1) Can we disable HTTP OPTIONS options method for IIS?
2) Can IIS default welcome page be removed?
3) Can we disable weak ciphers on all web servers (Batch, Web, Inventory, Beacon)?
- Not sure.
- Should be possible, I see 2-3 options:
- Disable the "Default Document" option.
- Use "HTTP Redirect" to guide all trafic to "/Suite"
- Maybe both.
- Should be possible, but I guess needs testing.
PS: Have you checked the "HTTP Response Headers" as well?
thanks for the reply.
I've had to apply all three points yesterday.
Regarding all questions please take into consideration that Beacons, Inventory Server, Batch server, Web server are also usually running on ISS. Not only the "Application server" which we don't have because we have large implementation. We are already redirecting users from root to /Suite on the Web server.
"HTTP Response Headers" doesn't ring a bell now...
"HTTP Response Headers" do come up in security audits from time to time, because they can reveal to attackers the nature of the webserver, like the default "X-Powered-By" with "ASP.NET". Therefore some companies require to remove them. This is also part of Microsofts best practice: https://techcommunity.microsoft.com/t5/itops-talk-blog/windows-server-101-hardening-iis-via-security-control/ba-p/329979
There's a whole lot of other things on that list, that I never applied, so cannot tell much about them.
There's also some cross site scripting (XSS) that can be set (see origin-when-cross-origin), but is not mentioned in the Microsoft list.
Ah, I see, thanks for the info. I don't need to apply all security settings by myself, because our CyberSecurity is doing that for us in some cases by applying the Group Policy and their scripts etc.
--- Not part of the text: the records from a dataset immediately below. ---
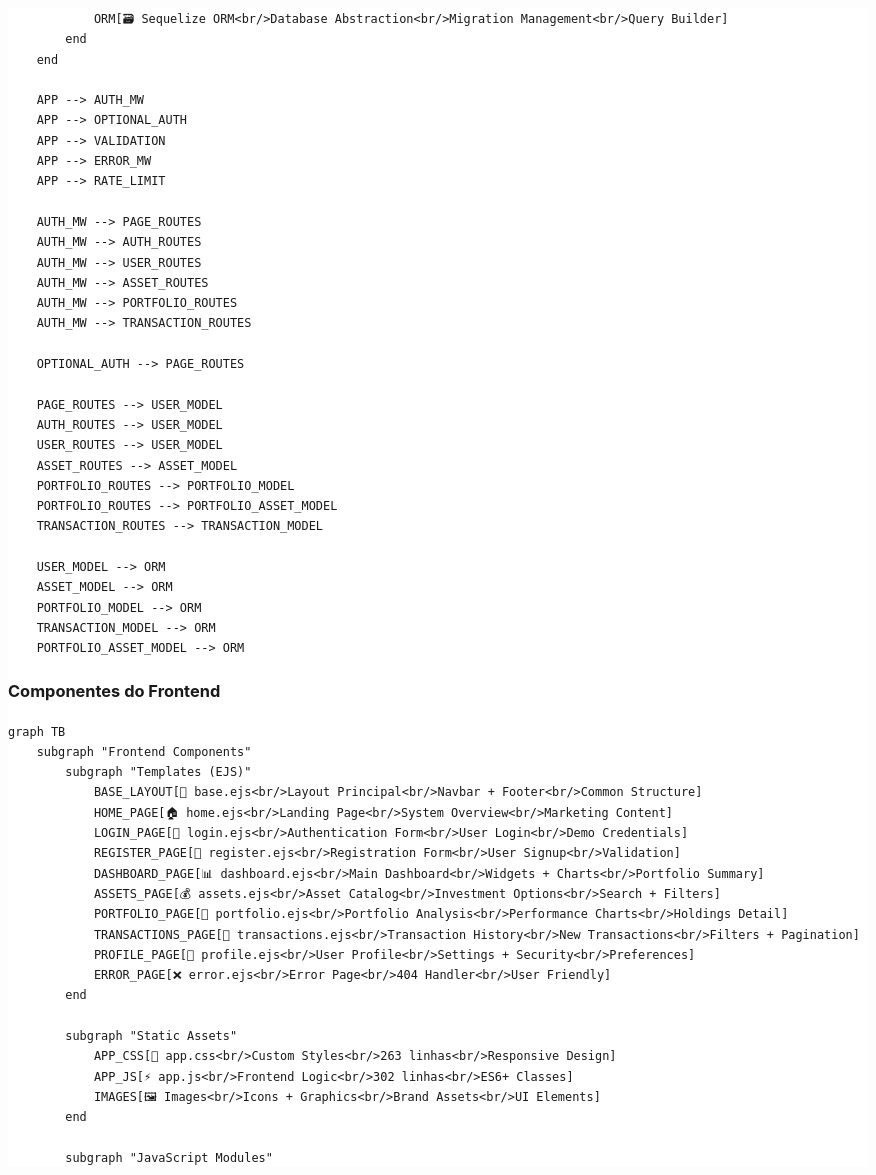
 ```mermaid
            ORM[🗃️ Sequelize ORM<br/>Database Abstraction<br/>Migration Management<br/>Query Builder]
        end
    end
    
    APP --> AUTH_MW
    APP --> OPTIONAL_AUTH
    APP --> VALIDATION
    APP --> ERROR_MW
    APP --> RATE_LIMIT
    
    AUTH_MW --> PAGE_ROUTES
    AUTH_MW --> AUTH_ROUTES
    AUTH_MW --> USER_ROUTES
    AUTH_MW --> ASSET_ROUTES
    AUTH_MW --> PORTFOLIO_ROUTES
    AUTH_MW --> TRANSACTION_ROUTES
    
    OPTIONAL_AUTH --> PAGE_ROUTES
    
    PAGE_ROUTES --> USER_MODEL
    AUTH_ROUTES --> USER_MODEL
    USER_ROUTES --> USER_MODEL
    ASSET_ROUTES --> ASSET_MODEL
    PORTFOLIO_ROUTES --> PORTFOLIO_MODEL
    PORTFOLIO_ROUTES --> PORTFOLIO_ASSET_MODEL
    TRANSACTION_ROUTES --> TRANSACTION_MODEL
    
    USER_MODEL --> ORM
    ASSET_MODEL --> ORM
    PORTFOLIO_MODEL --> ORM
    TRANSACTION_MODEL --> ORM
    PORTFOLIO_ASSET_MODEL --> ORM
```

### Componentes do Frontend

```mermaid
graph TB
    subgraph "Frontend Components"
        subgraph "Templates (EJS)"
            BASE_LAYOUT[📄 base.ejs<br/>Layout Principal<br/>Navbar + Footer<br/>Common Structure]
            HOME_PAGE[🏠 home.ejs<br/>Landing Page<br/>System Overview<br/>Marketing Content]
            LOGIN_PAGE[🔐 login.ejs<br/>Authentication Form<br/>User Login<br/>Demo Credentials]
            REGISTER_PAGE[📝 register.ejs<br/>Registration Form<br/>User Signup<br/>Validation]
            DASHBOARD_PAGE[📊 dashboard.ejs<br/>Main Dashboard<br/>Widgets + Charts<br/>Portfolio Summary]
            ASSETS_PAGE[💰 assets.ejs<br/>Asset Catalog<br/>Investment Options<br/>Search + Filters]
            PORTFOLIO_PAGE[💼 portfolio.ejs<br/>Portfolio Analysis<br/>Performance Charts<br/>Holdings Detail]
            TRANSACTIONS_PAGE[💸 transactions.ejs<br/>Transaction History<br/>New Transactions<br/>Filters + Pagination]
            PROFILE_PAGE[👤 profile.ejs<br/>User Profile<br/>Settings + Security<br/>Preferences]
            ERROR_PAGE[❌ error.ejs<br/>Error Page<br/>404 Handler<br/>User Friendly]
        end
        
        subgraph "Static Assets"
            APP_CSS[🎨 app.css<br/>Custom Styles<br/>263 linhas<br/>Responsive Design]
            APP_JS[⚡ app.js<br/>Frontend Logic<br/>302 linhas<br/>ES6+ Classes]
            IMAGES[🖼️ Images<br/>Icons + Graphics<br/>Brand Assets<br/>UI Elements]
        end
        
        subgraph "JavaScript Modules"
```
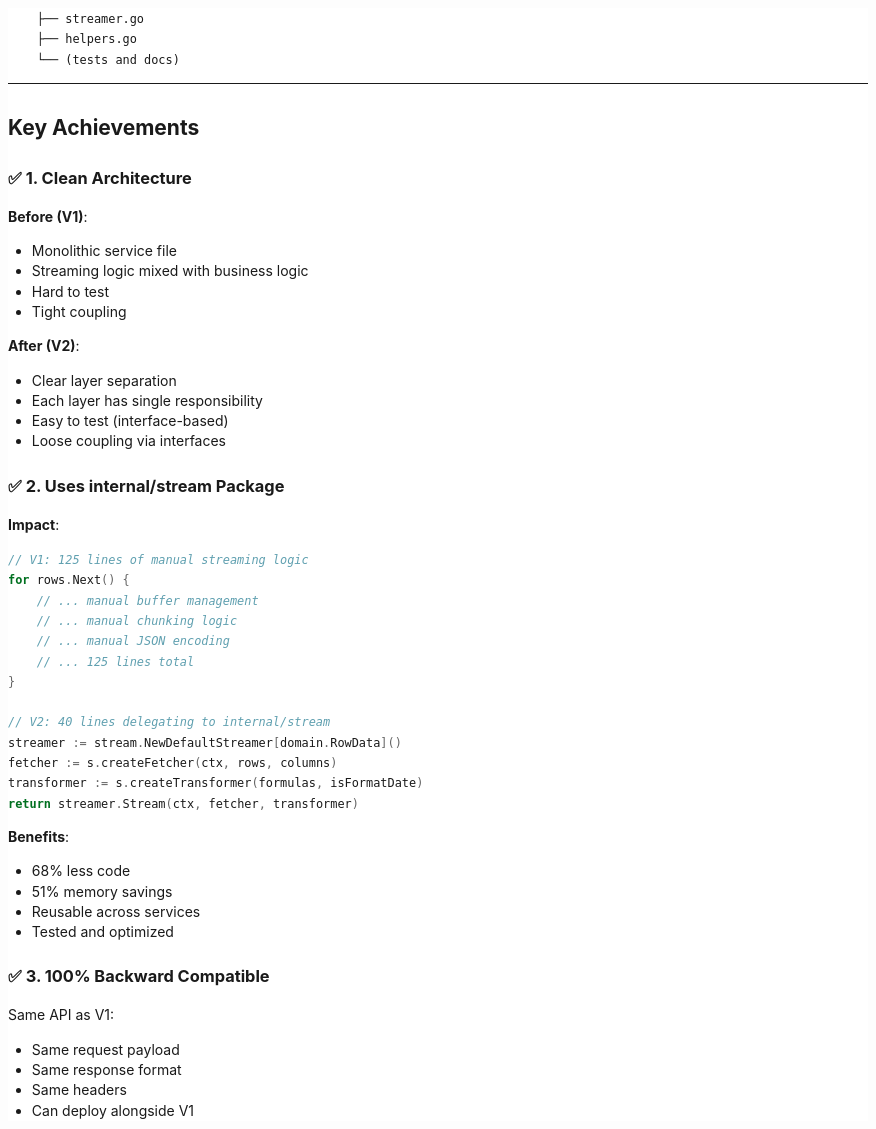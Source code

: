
```
    ├── streamer.go
    ├── helpers.go
    └── (tests and docs)
```

---

## Key Achievements

### ✅ 1. Clean Architecture

**Before (V1)**:
- Monolithic service file
- Streaming logic mixed with business logic
- Hard to test
- Tight coupling

**After (V2)**:
- Clear layer separation
- Each layer has single responsibility
- Easy to test (interface-based)
- Loose coupling via interfaces

### ✅ 2. Uses internal/stream Package

**Impact**:
```go
// V1: 125 lines of manual streaming logic
for rows.Next() {
    // ... manual buffer management
    // ... manual chunking logic
    // ... manual JSON encoding
    // ... 125 lines total
}

// V2: 40 lines delegating to internal/stream
streamer := stream.NewDefaultStreamer[domain.RowData]()
fetcher := s.createFetcher(ctx, rows, columns)
transformer := s.createTransformer(formulas, isFormatDate)
return streamer.Stream(ctx, fetcher, transformer)
```

**Benefits**:
- 68% less code
- 51% memory savings
- Reusable across services
- Tested and optimized

### ✅ 3. 100% Backward Compatible

Same API as V1:
- Same request payload
- Same response format
- Same headers
- Can deploy alongside V1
I'm only doing some additional things which were captured by the Vulnerabilities scan.
To the topic - I just found that Beacons have issues with communicating to the Inventory server because of denied OPTIONS:
From IIS log on the Inventory server (IPs are redacted):
2022-05-19 11:43:09 220.127.116.11 OPTIONS /ManageSoftRL - 443 - 18.104.22.168 FlexNet+Manager+Platform/16.0.1+(Windows+x86) - 404 6 0 119
At the end you can see the 404 response. And this goes for:
So I've left denied OPTIONS on the Default Web Page site and I've removed denial for the ManageSoftDL and ManageSoftRL sites on the Inventory servers.